September 30, 2005 • Jeff Schroeder • Archives

2005 Wal-Mart FLW Walleye Tour Championship

Mississippi River, Moline, Ill.

Friday, pro semifinals, co-angler finals

Young gun … Sixth-place co-angler John Solek is a relative newcomer to tournament walleye fishing, but he’s in the books as one the sport’s most accomplished. At age 70, he only began fishing tournaments about four years ago. It didn’t take him long to make a big splash, either. During his first-ever day of tournament competition, at a pro event on Lake Erie in 2001, Solek caught the kind of fish most pros spend an entire career chasing. “I got in the boat and the pro said, `Do you know how to fish for walleye?’ I said, `Oh, yeah.’ He said, `Do you know how to troll?’ I said, `You can troll for walleye?’ After about an hour-long litany on how to go trolling, he said, `I just want you to reel.'” And reel he did. That day, Solek caught a massive 14.6-pound walleye. “It was the largest walleye I’ve ever seen in competition,” said FLW Walleye Tour tournament director Mark Dorn. Added Solek, “And I’m proud of that one, I tell you.”

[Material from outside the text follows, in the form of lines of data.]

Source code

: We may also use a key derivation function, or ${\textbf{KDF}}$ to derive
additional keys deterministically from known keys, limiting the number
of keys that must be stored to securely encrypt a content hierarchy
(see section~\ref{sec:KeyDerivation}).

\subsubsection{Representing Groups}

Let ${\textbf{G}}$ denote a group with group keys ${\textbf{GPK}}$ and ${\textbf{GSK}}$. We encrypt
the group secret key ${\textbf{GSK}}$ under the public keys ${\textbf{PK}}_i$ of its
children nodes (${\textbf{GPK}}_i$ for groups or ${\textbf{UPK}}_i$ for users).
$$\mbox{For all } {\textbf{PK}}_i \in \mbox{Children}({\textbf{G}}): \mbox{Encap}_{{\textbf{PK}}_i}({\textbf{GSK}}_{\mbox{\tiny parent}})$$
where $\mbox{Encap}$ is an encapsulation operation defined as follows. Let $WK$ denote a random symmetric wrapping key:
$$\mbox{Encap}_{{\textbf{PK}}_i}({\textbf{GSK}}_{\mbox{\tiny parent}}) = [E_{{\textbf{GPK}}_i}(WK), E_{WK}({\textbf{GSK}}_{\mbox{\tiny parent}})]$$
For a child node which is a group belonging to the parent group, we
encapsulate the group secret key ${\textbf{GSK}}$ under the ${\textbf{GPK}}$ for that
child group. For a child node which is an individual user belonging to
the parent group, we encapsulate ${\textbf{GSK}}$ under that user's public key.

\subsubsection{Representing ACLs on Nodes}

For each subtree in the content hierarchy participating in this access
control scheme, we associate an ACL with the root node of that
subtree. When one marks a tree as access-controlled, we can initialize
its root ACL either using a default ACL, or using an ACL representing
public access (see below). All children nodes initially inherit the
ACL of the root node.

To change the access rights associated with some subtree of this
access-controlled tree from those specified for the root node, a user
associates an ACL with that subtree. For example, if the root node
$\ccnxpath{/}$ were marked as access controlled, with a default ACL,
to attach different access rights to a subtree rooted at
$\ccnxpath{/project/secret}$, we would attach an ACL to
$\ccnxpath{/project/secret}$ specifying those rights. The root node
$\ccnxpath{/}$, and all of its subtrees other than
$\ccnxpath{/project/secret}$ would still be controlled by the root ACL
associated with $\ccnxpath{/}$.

Unbuttoned hook … It was another tough day on the Mississippi for championship anglers. Not one limit came to the scale, and a lot of competitors had trouble with lost fish. “Boy, it was an interesting day,” said pro Aaron McQuoid, who zeroed Friday. “We had a fish on in the first 15 minutes. I got him halfway up to the boat and I lost him. Then right at the end of the day, we lost another one. And those were the only two we had. It was just one of those bookend days.” Sixth-place pro Dan Stier came in with one fish, saying he had the same problem. “We had the bites this morning and we just dropped them,” he said. “But I know the fish are there, so I feel really good for tomorrow.”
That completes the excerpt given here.